Link: YaRrr! The Pirate’s Guide to R in March Methodology Madness issue of the APS Observer

This month’s issue of the APS Observer is a special issue on research methodology called March Methodology Madness. As part of the issue, Dr. Nathaniel Phillips, a researcher at Basel’s Economic Psychology group, was featured for his work on his R package yarrr and book YaRrr! The Pirate’s Guide to R. In the article, Nathaniel explains how he used R to solve a persistent data visualisation problem: despite the fact that statisticians have been complaining about bad data visualisations for years (see Cleveland, 1983), researchers are still stubbornly using notoriously deceptive barplots to represent their data. The problem with barplots is that they reduce data to a single descriptive statistic, usually a mean, with an additional interval usually representing a 95% confidence interval (whatever those mean: see Hoekstra et al., 2014 and Morey et al., 2016). While barplots tell simple stories, they do so at the cost of hiding potential important distributional information like influential outliers and skewed distributions which, in some cases, can completely change their story.

Sadly, despite that we’ve been told that barplots are terrible for years, and even a — I’m not joking — successful Kickstarter campaign to Bar barplots, barplots haven’t gone anywhere. A look at any recent psychology publication will show that we still can’t help but to reduce our data to a simple set of bars.

To try and banish barplots for good, Nathaniel created the pirateplot() function. A pirateplot is an “RDI” plot inspired by the beanplot (Kampstra, 2008) and violin plot (Hintze & Nelson, 1998) that which shows Raw data (individual points), Descriptive statistics (means, medians, and/or quantiles), and Inferential statistics (densities and frequentist or Bayesian confidence intervals) in one elegant and colorful plot. Pirateplots are not only much more informative than standard barplots, they are also much easier to create and customise.

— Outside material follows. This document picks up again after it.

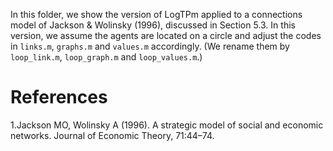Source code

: In this folder, we show the version of LogTPm applied to a connections model of Jackson & Wolinsky (1996), discussed in Section 5.3. In this version, we assume the agents are located on a circle and adjust the codes in `links.m`, `graphs.m` and `values.m` accordingly. (We rename them by `loop_link.m`, `loop_graph.m` and `loop_values.m`.) 

# References
1.Jackson MO, Wolinsky A (1996). A strategic model of social and economic networks. Journal of Economic Theory, 71:44–74.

For more details on why pirateplots are so fun and easy to create, read on for the full article at http://www.psychologicalscience.org/observer/yarrr-the-pirates-guide-to-r

If you are an R user (and you should be!), you can also start creating your own pirateplots in seconds in R with the following code:


install.packages("yarrr") # Install the yarrr package
library("yarrr") # Load the yarrr package
yarrr.guide() # Open the package guide

4 elements of a pirateplot: Points representing raw data, Lines representing a descriptive summary statistic, beans representing smoothed distributions, and bands representing inference.

References

Cleveland, W. S. (1984). Graphs in scientific publications. The American Statistician, 38(4), 261-269.

Hintze, J. L., & Nelson, R. D. (1998). Violin plots: a box plot-density trace synergism. The American Statistician, 52(2), 181-184.

Hoekstra, R., Morey, R. D., Rouder, J. N., & Wagenmakers, E. J. (2014). Robust misinterpretation of confidence intervals. Psychonomic bulletin & review, 21(5), 1157-1164.

Kampstra, P. (2008). Beanplot: A boxplot alternative for visual comparison of distributions. Journal of statistical software, 28(1), 1-9.

Morey, R. D., Hoekstra, R., Rouder, J. N., Lee, M. D., & Wagenmakers, E. J. (2016). The fallacy of placing confidence in confidence intervals. Psychonomic bulletin & review, 23(1), 103-123.